Now we have been found fault with long enough, and we are going to California. If you can keep up with us, all right; if you cannot, you may go to hell!
Captain John Bartleson’s words still rang in John Bidwell’s mind when he wrote about the incident 48 years later. (Although Bidwell, mindful of the audience for Echoes of the Past, put in a dash — for the word “hell.” I am assuming that’s what Bartleson said.)
Bartleson and his eight companions took off on their mules, with most of the meat from a freshly-slaughtered ox. They had not said a word about abandoning their companions before this.

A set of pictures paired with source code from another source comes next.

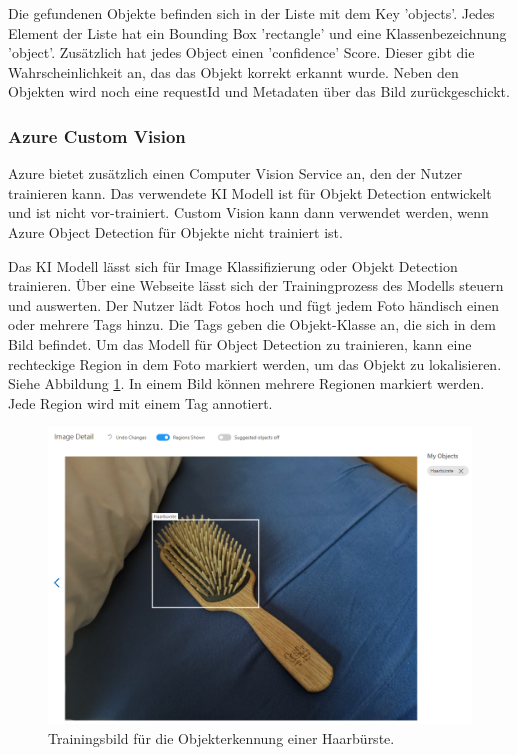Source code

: Die gefundenen Objekte befinden sich in der Liste mit dem Key 'objects'. Jedes Element der Liste hat ein Bounding Box 'rectangle' und eine Klassenbezeichnung 'object'. Zusätzlich hat jedes Object einen 'confidence' Score. Dieser gibt die Wahrscheinlichkeit an, das das Objekt korrekt erkannt wurde. 
Neben den Objekten wird noch eine requestId und Metadaten über das Bild zurückgeschickt.

\subsubsection{Azure Custom Vision}
Azure bietet zusätzlich einen Computer Vision Service an, den der Nutzer trainieren kann. 
Das verwendete KI Modell ist für Objekt Detection entwickelt und ist nicht vor-trainiert.
Custom Vision kann dann verwendet werden, wenn Azure Object Detection für Objekte nicht trainiert ist.\citep{Azure302bDoc}

Das KI Modell lässt sich für Image Klassifizierung oder Objekt Detection trainieren. Über eine Webseite lässt sich der Trainingprozess des Modells steuern und auswerten. Der Nutzer lädt Fotos hoch und fügt jedem Foto händisch einen oder mehrere Tags hinzu. Die Tags geben die Objekt-Klasse an, die sich in dem Bild befindet. Um das Modell für Object Detection zu trainieren, kann eine rechteckige Region in dem Foto markiert werden, um das Objekt zu lokalisieren. Siehe Abbildung \ref{img:trainingone}. In einem Bild können mehrere Regionen markiert werden. Jede Region wird mit einem Tag annotiert.

\begin{figure}[H]
	\centering
	\includegraphics[width=1\textwidth]{images/trainingone.png}
	\caption[]{Trainingsbild für die Objekterkennung einer Haarbürste.}
	\label{img:trainingone}
\end{figure}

Figuring that he and his men had enough meat to get them to the mountains, they left the others in the dust—the other men mostly on foot, Nancy Kelsey and her little daughter on a horse, and the slow-traveling oxen.

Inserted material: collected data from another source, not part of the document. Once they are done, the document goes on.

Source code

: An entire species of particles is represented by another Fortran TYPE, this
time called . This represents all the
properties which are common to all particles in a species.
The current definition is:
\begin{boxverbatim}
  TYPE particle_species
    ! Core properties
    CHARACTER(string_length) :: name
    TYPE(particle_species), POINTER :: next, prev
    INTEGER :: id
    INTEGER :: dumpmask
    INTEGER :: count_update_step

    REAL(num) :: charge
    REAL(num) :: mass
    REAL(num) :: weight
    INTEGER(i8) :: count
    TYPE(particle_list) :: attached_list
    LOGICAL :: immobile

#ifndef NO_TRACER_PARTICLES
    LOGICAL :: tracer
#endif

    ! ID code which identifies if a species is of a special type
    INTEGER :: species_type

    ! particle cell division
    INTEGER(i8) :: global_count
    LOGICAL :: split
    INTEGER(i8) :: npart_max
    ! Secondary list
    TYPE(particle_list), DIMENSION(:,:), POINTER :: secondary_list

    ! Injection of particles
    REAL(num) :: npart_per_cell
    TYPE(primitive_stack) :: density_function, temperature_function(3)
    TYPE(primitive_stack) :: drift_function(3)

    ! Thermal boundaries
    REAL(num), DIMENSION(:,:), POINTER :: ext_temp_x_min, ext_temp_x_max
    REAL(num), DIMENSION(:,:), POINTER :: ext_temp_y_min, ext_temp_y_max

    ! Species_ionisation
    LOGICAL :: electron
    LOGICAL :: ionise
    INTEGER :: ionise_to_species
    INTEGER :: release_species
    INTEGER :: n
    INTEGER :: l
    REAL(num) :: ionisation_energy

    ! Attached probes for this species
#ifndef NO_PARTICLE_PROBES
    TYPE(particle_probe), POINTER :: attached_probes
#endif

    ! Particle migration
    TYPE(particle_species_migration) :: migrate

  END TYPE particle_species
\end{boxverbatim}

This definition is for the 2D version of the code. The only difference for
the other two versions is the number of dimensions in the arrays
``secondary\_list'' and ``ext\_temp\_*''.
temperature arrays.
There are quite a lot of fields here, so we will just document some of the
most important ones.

Who was John Bartleson? Nothing much is known about him before he joined up with the Western Emigration Society in 1841. After making the trip to California, he returned to Missouri in 1842. He died there on October 7, 1848, aged 61 years.

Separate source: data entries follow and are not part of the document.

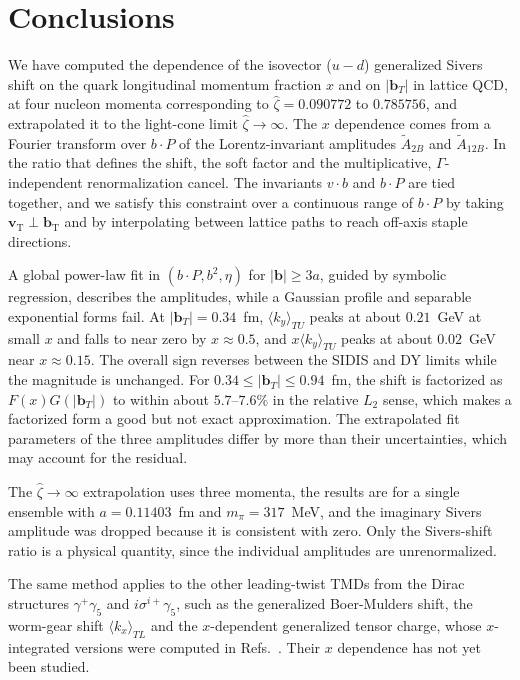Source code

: \documentclass[aps,prd,twocolumn,amsmath,amssymb,floatfix]{revtex4-2}
\newcommand{\tAmp}{\widetilde{A}}
\newcommand{\vect}[1]{\ensuremath{\boldsymbol{#1}}}
\newcommand{\vprp}[1]{\vect{#1}_{\mathrm T}}
\begin{document}
\section{Conclusions}
\label{sec:conclusions}

We have computed the dependence of the isovector ($u-d$) generalized Sivers shift on the quark longitudinal momentum fraction $x$ and on $|\vect{b}_T|$ in lattice QCD, at four nucleon momenta corresponding to $\hat\zeta=0.090772$ to $0.785756$, and extrapolated it to the light-cone limit $\hat\zeta\to\infty$. The $x$ dependence comes from a Fourier transform over $b\cdot P$ of the Lorentz-invariant amplitudes $\tAmp_{2B}$ and $\tAmp_{12B}$. In the ratio that defines the shift, the soft factor and the multiplicative, $\Gamma$-independent renormalization cancel. The invariants $v\cdot b$ and $b\cdot P$ are tied together, and we satisfy this constraint over a continuous range of $b\cdot P$ by taking $\vprp{v}\perp\vprp{b}$ and by interpolating between lattice paths to reach off-axis staple directions.

A global power-law fit in $(b\cdot P,b^2,\eta)$ for $|\vect{b}|\ge3a$, guided by symbolic regression, describes the amplitudes, while a Gaussian profile and separable exponential forms fail. At $|\vect{b}_T|=0.34$~fm, $\langle k_y\rangle_{TU}$ peaks at about $0.21$~GeV at small $x$ and falls to near zero by $x\approx0.5$, and $x\langle k_y\rangle_{TU}$ peaks at about $0.02$~GeV near $x\approx0.15$. The overall sign reverses between the SIDIS and DY limits while the magnitude is unchanged. For $0.34\le|\vect{b}_T|\le0.94$~fm, the shift is factorized as $F(x)G(|\vect{b}_T|)$ to within about $5.7$--$7.6\%$ in the relative $L_2$ sense, which makes a factorized form a good but not exact approximation. The extrapolated fit parameters of the three amplitudes differ by more than their uncertainties, which may account for the residual.

The $\hat\zeta\to\infty$ extrapolation uses three momenta, the results are for a single ensemble with $a=0.11403$~fm and $m_\pi=317$~MeV, and the imaginary Sivers amplitude was dropped because it is consistent with zero. Only the Sivers-shift ratio is a physical quantity, since the individual amplitudes are unrenormalized.

The same method applies to the other leading-twist TMDs from the Dirac structures $\gamma^+\gamma_5$ and $i\sigma^{i+}\gamma_5$, such as the generalized Boer-Mulders shift, the worm-gear shift $\langle k_x\rangle_{TL}$ and the $x$-dependent generalized tensor charge, whose $x$-integrated versions were computed in Refs.~\cite{Musch:2011er,Musch:2010ka}. Their $x$ dependence has not yet been studied.
\end{document}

At 55 years of age when the wagon train set out for California, he was considerably older than the rest of the men in the company. Most of the men were, like John Bidwell, in their early 20’s or 30’s. Bartleson insisted on being chosen as the captain of the company, saying that if he was not, he and the men with him would not go. Since the party wanted all the men and guns they could muster, they allowed Bartleson to take charge.
At the outset, this probably didn’t make a lot of difference. Thomas Fitzpatrick, the trail guide hired by Father DeSmet, was the real leader of the combined companies. It was only after the two groups split up that Bartleson’s defects became apparent. Headstrong and over-bearing, Bartleson made a poor leader. If it were not for the fact that they still needed all hands, the rest of the company would probably be glad to see the back of John Bartleson.